Today my 5 cents on TOGAF* principle 11: Data is Shared and principle 12: Data is Accessible
What immediately comes to my mind is how people love to work in silos. Occasionally you’ll have folks say “This is my data and you can’t have it” which is extreme. But what happens much more often is that people build their own little data mart of information but supply absolutely no metadata. Metadata being a description of what each of the data fields collected means. This is not quite as bad as “you can’t have my data” but it actually gets pretty close and leads to misinformation. E.g. Let’s say you do business in the US and Western Europe. In one field called “revenue” you collect the revenue in local currency and in another field you collect the “currency”. If you give this data to another department without information they might just pull the “revenue” field and assume it's in $s. This is just a very simple example but there could be thousands of reasons why data sets are misinterpreted if not explained. Oh, it doesn’t include revenues from Spain. Oh, this was the data from the actual sales orders vs what ended up really being bought (cancelled, returned orders).
Additionally the “Data is Accessible” principle states that data is easy to get to. So if I have to combine disjointed data marts spread across the company to get to my information then I’ve failed this principle. XLS downloads, combining and jujitsu math and manipulation done to it is not considered an easy way to get at data.

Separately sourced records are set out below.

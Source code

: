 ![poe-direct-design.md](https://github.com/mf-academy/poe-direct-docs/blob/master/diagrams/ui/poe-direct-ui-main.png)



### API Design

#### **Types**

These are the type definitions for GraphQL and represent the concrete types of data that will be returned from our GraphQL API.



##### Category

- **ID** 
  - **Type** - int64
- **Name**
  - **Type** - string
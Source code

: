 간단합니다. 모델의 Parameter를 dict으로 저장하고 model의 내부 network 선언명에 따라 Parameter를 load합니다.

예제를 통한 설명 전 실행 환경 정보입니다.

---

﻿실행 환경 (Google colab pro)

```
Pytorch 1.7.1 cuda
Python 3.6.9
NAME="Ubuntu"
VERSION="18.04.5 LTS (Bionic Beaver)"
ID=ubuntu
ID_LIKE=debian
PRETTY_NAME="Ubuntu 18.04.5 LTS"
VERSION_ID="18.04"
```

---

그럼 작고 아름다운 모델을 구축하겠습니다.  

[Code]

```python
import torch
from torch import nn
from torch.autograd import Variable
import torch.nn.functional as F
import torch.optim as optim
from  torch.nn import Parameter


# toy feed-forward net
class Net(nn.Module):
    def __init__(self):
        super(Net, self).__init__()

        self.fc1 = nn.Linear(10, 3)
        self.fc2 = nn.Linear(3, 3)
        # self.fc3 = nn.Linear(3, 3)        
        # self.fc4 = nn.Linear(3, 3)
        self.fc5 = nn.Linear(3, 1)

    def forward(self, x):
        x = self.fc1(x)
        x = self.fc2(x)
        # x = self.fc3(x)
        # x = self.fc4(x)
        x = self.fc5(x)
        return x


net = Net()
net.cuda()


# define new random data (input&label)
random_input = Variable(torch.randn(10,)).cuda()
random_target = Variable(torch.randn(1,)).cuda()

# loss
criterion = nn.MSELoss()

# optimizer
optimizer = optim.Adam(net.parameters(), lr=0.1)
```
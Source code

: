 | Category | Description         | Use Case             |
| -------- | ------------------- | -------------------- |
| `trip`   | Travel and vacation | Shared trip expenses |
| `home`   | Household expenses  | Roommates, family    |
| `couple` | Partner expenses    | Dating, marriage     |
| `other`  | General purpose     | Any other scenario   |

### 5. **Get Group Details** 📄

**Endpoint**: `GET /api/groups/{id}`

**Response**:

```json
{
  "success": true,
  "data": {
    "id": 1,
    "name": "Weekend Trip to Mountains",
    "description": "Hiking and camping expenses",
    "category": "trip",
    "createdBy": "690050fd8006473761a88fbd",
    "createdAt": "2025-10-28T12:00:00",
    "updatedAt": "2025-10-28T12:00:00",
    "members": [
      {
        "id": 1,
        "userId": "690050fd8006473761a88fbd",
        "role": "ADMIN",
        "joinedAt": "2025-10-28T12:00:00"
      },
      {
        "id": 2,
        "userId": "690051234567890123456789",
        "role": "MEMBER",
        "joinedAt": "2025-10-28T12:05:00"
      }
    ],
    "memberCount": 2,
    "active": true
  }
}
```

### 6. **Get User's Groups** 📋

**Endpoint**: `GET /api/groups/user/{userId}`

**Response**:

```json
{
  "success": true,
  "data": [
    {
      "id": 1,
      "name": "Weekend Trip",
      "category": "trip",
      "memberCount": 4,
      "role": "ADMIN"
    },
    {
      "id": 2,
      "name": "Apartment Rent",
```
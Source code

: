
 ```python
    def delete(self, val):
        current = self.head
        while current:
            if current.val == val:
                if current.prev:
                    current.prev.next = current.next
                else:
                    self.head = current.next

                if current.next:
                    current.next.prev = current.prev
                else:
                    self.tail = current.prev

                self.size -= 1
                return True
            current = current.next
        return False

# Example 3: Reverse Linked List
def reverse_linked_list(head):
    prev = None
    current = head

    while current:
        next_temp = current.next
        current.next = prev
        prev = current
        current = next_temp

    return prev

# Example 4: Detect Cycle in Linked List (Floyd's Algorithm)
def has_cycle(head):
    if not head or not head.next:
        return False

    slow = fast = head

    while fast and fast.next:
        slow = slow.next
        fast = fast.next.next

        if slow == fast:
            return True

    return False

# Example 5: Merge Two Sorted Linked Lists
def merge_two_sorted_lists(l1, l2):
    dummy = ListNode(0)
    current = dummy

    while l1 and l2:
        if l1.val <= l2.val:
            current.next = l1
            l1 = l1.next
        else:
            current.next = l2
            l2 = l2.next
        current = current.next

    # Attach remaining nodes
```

Following these principles though is daunting. You have to pull all the data from various systems into one enterprise data warehouse construct. You have to describe what each data element exactly means. You then have to put business logic on top of the data to make it comparable or turn it into KPIs that you also all agree on at the enterprise level. if you are in a large company with several business units this is a very difficult task.
So instead of abiding by these principles blindly you have to start distinguishing different types of data.
Data not needing to be broadly shared:
Temporary data sets for exploration
Data only relevant to single department
Data simple to assemble but only needed once a year
Data needing to be broadly shared
Data for Sox compliance
Data used across the entire division or enterprise
Data exposed to customers
You decide the breakout of the data and then you apply principles as appropriate. The later set above should be documented in some Data Cataloging tool, be loaded into the data lake in its raw form, needs to have a data steward and trustee, etc. But absolutely do not require that overhead for the former data set. You might have 2, 3 or 4 categories of data that you put different principles or data management requirements behind depending on the use of that data.
As with “Data is an Asset” the principles need to be applied at a level of rigor aligned with the enterprise value of the data.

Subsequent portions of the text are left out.